The forgotten woman of Detroit’s soul explosion, Bettye LaVette reveals why she was too lewd for Motown, her rivalry with Aretha Franklin and why she loves Kamala Harris

Bettye LaVette is talking about James Brown and liberally fire-hosing one of her favourite words down the fuzzy line from New Jersey. “That muthafucka,” she crackles, her throaty drawl sounding like a thousand log fires. As she tells it, she had been opening for the funk taskmaster on tour in the mid-60s, but he had refused to talk to her the entire time. The only exception was when he stopped her from performing her single Let Me Down Easy at the end of her set, jealous of its rapturous reception. “He made me move it because I was on right before him,” LaVette remembers. “In the theatre, when someone else comes on stage and people are still clapping for you, they call it ‘stepping on applause’. But he would just step all over mine. He was an asshole.”
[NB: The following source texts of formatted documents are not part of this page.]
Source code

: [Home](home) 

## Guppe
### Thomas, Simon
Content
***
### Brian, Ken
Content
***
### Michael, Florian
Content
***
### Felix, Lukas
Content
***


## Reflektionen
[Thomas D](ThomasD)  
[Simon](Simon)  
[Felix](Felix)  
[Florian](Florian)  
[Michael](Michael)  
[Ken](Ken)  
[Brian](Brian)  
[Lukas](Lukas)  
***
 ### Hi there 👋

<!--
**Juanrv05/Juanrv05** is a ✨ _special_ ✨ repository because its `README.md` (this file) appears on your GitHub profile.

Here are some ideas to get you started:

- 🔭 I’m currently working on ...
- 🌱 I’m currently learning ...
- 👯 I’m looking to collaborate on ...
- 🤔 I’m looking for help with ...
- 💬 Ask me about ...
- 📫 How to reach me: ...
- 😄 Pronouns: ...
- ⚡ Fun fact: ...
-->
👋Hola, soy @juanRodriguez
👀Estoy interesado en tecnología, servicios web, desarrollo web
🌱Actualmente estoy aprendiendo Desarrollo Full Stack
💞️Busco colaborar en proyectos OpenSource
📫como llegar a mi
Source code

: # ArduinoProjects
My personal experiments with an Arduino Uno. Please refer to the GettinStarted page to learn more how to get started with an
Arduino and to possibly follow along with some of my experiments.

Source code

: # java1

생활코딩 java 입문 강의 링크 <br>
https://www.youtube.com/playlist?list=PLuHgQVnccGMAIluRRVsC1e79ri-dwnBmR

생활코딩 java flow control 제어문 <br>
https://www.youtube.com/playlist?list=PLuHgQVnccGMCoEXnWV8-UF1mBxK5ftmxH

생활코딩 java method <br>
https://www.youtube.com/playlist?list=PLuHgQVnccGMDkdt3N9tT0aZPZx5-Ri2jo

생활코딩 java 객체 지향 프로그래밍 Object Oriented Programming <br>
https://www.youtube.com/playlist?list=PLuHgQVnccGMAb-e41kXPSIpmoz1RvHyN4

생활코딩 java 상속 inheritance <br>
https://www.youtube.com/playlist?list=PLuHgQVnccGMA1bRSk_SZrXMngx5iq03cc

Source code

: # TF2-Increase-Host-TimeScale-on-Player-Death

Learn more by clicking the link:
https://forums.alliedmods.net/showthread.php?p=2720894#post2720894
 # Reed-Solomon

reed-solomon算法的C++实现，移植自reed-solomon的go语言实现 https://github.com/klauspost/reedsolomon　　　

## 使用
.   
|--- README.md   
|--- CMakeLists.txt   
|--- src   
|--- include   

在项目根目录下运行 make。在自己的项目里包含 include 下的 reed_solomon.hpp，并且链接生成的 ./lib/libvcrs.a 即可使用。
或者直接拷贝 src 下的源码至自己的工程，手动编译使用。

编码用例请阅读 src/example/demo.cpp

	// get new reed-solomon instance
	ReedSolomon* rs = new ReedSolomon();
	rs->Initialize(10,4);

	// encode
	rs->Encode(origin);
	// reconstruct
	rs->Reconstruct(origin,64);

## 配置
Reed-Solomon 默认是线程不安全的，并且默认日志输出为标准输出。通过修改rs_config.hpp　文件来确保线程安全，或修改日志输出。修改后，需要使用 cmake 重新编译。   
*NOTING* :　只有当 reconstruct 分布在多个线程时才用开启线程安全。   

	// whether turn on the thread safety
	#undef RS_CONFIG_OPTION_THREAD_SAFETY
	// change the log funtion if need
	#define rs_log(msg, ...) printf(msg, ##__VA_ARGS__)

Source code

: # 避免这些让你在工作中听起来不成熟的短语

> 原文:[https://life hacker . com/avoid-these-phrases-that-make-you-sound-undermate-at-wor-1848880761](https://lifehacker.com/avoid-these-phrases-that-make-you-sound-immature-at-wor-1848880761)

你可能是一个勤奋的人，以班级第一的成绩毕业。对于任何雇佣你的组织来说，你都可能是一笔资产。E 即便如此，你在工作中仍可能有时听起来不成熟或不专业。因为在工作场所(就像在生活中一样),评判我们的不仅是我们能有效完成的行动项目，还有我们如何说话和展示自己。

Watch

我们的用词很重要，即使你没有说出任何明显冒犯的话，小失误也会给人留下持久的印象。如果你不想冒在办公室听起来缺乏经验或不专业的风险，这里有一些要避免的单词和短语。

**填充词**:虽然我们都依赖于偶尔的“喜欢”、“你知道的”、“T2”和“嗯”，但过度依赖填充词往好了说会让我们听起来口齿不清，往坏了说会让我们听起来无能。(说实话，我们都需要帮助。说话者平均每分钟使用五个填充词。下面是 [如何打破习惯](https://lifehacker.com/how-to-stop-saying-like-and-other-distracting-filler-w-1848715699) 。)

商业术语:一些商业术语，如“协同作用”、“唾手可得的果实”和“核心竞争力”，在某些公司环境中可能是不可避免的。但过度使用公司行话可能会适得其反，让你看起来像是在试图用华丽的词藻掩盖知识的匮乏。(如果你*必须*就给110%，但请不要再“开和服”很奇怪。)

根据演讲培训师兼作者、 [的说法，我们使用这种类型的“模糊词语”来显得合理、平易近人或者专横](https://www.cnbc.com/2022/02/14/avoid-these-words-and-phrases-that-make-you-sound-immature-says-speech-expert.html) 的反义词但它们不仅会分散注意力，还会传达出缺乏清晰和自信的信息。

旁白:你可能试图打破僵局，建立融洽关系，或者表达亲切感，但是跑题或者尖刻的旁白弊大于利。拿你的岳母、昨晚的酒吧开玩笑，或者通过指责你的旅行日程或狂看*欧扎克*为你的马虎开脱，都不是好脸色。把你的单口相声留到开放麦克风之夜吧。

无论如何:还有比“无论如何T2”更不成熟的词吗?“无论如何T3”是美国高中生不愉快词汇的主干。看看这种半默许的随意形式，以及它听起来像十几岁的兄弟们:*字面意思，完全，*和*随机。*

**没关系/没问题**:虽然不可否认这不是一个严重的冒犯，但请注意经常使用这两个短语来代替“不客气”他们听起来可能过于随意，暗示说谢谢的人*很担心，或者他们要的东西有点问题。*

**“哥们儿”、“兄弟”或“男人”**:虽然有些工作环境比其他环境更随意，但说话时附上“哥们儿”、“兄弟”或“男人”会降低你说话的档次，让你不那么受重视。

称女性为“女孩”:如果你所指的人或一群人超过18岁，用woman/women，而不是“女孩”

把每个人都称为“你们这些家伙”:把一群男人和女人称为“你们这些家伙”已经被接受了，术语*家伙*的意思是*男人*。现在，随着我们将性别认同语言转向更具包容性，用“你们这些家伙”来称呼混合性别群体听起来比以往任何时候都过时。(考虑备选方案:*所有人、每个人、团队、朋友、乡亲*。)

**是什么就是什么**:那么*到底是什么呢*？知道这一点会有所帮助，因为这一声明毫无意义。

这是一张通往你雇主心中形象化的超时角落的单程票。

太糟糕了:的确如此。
Until the mid-2000s, when her career took flight once more – “my fifth career!” she hoots – LaVette was all too familiar with others stepping on her applause. She had signed to Atlantic Records when she was 16, her first single a major hit of 1963. But for the next 40 years, the rhythm and blues singer bounced between label deals and near-destitution as her peers such as Aretha Franklin, Marvin Gaye and Diana Ross became superstars. She grew up in Detroit, birthplace of Motown, where the party was never-ending, but the rivalry was as big as the bouffants. On one occasion, Motown’s Tammi Terrell burst into her dressing room wielding a gun to boast she could “out-sing” her on “any day of the week”. Berry Gordy, the label’s founder, never brought her on to his sparkling roster.